AGOSTINI, COLPA GOMME? FERMARSI CON QUESTI PROGRESSI - "Bisogna fermarsi con questi progressi e vedere di fare le cose come un po' di anni fa, senza andare agli estremi". Lo dice l'ex campione di motociclismo Giacomo Agostini dopo la morte di Marco Simoncelli. "La gomma ha una colpa, ma siamo anche noi piloti ad avere la colpa a volere che le gomme" vadano al massimo per tutta la gara, osserva. "Ai miei tempi la gomma si degradava, calava e si arrivava" tutti al traguardo con le stesse condizioni, sottolinea Agostini a Sky sport24.

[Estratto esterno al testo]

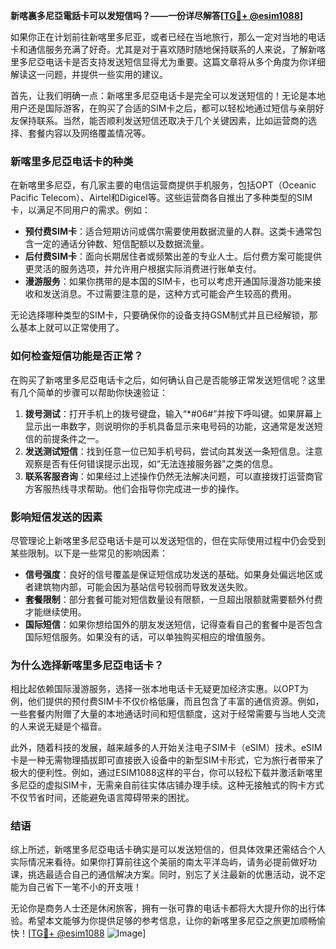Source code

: **新喀裏多尼亞電話卡可以发短信吗？——一份详尽解答[[TG💪+ @esim1088](https://t.me/s/esim1088)]**

如果你正在计划前往新喀里多尼亚，或者已经在当地旅行，那么一定对当地的电话卡和通信服务充满了好奇。尤其是对于喜欢随时随地保持联系的人来说，了解新喀里多尼亞电话卡是否支持发送短信显得尤为重要。这篇文章将从多个角度为你详细解读这一问题，并提供一些实用的建议。

首先，让我们明确一点：新喀里多尼亞电话卡是完全可以发送短信的！无论是本地用户还是国际游客，在购买了合适的SIM卡之后，都可以轻松地通过短信与亲朋好友保持联系。当然，能否顺利发送短信还取决于几个关键因素，比如运营商的选择、套餐内容以及网络覆盖情况等。

### 新喀里多尼亞电话卡的种类

在新喀里多尼亞，有几家主要的电信运营商提供手机服务，包括OPT（Oceanic Pacific Telecom）、Airtel和Digicel等。这些运营商各自推出了多种类型的SIM卡，以满足不同用户的需求。例如：

- **预付费SIM卡**：适合短期访问或偶尔需要使用数据流量的人群。这类卡通常包含一定的通话分钟数、短信配额以及数据流量。
- **后付费SIM卡**：面向长期居住者或频繁出差的专业人士。后付费方案可能提供更灵活的服务选项，并允许用户根据实际消费进行账单支付。
- **漫游服务**：如果你携带的是本国的SIM卡，也可以考虑开通国际漫游功能来接收和发送消息。不过需要注意的是，这种方式可能会产生较高的费用。

无论选择哪种类型的SIM卡，只要确保你的设备支持GSM制式并且已经解锁，那么基本上就可以正常使用了。

### 如何检查短信功能是否正常？

在购买了新喀里多尼亞电话卡之后，如何确认自己是否能够正常发送短信呢？这里有几个简单的步骤可以帮助你快速验证：

1. **拨号测试**：打开手机上的拨号键盘，输入“*#06#”并按下呼叫键。如果屏幕上显示出一串数字，则说明你的手机具备显示来电号码的功能，这通常是发送短信的前提条件之一。
2. **发送测试短信**：找到任意一位已知手机号码，尝试向其发送一条短信息。注意观察是否有任何错误提示出现，如“无法连接服务器”之类的信息。
3. **联系客服咨询**：如果经过上述操作仍然无法解决问题，可以直接拨打运营商官方客服热线寻求帮助。他们会指导你完成进一步的操作。

### 影响短信发送的因素

尽管理论上新喀里多尼亞电话卡是可以发送短信的，但在实际使用过程中仍会受到某些限制。以下是一些常见的影响因素：

- **信号强度**：良好的信号覆盖是保证短信成功发送的基础。如果身处偏远地区或者建筑物内部，可能会因为基站信号较弱而导致发送失败。
- **套餐限制**：部分套餐可能对短信数量设有限额，一旦超出限额就需要额外付费才能继续使用。
- **国际短信**：如果你想给国外的朋友发送短信，记得查看自己的套餐中是否包含国际短信服务。如果没有的话，可以单独购买相应的增值服务。

### 为什么选择新喀里多尼亞电话卡？

相比起依赖国际漫游服务，选择一张本地电话卡无疑更加经济实惠。以OPT为例，他们提供的预付费SIM卡不仅价格低廉，而且包含了丰富的通信资源。例如，一些套餐内附赠了大量的本地通话时间和短信额度，这对于经常需要与当地人交流的人来说无疑是个福音。

此外，随着科技的发展，越来越多的人开始关注电子SIM卡（eSIM）技术。eSIM卡是一种无需物理插拔即可直接嵌入设备中的新型SIM卡形式，它为旅行者带来了极大的便利性。例如，通过ESIM1088这样的平台，你可以轻松下载并激活新喀里多尼亞的虚拟SIM卡，无需亲自前往实体店铺办理手续。这种无接触式的购卡方式不仅节省时间，还能避免语言障碍带来的困扰。

### 结语

综上所述，新喀里多尼亞电话卡确实是可以发送短信的，但具体效果还需结合个人实际情况来看待。如果你打算前往这个美丽的南太平洋岛屿，请务必提前做好功课，挑选最适合自己的通信解决方案。同时，别忘了关注最新的优惠活动，说不定能为自己省下一笔不小的开支哦！

无论你是商务人士还是休闲旅客，拥有一张可靠的电话卡都将大大提升你的出行体验。希望本文能够为你提供足够的参考信息，让你的新喀里多尼亞之旅更加顺畅愉快！[[TG💪+ @esim1088](https://t.me/s/esim1088) ![Image](https://i.postimg.cc/4NQfJmqS/Snipaste-2025-05-13-00-14-12.png)]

LA MORTE DI SIMONCELLI - Marco Simoncelli è morto. Il pilota italiano della Honda è deceduto dopo il terribile incidente in cui è rimasto coinvolto durante il MotoGp della Malaisia e che ha indotto gli organizzatori ad annullare la penultima gara del Mondiale.
Il pilota della Honda, dopo aver perso l'avantreno ed essere caduto a terra, è stato travolto da Colin Edwards e nell'impatto ha perso il casco. Le immagini hanno immediatamente fatto pensare al peggio: Sic steso a terra in pista in posizione supina e a viso scoperto.
Valentino Rossi, anch'egli coinvolto nell'incidente, è tornato nel proprio box ed è apparso molto preoccupato. Simoncelli è stato soccorso direttamente nel centro medico del circuito.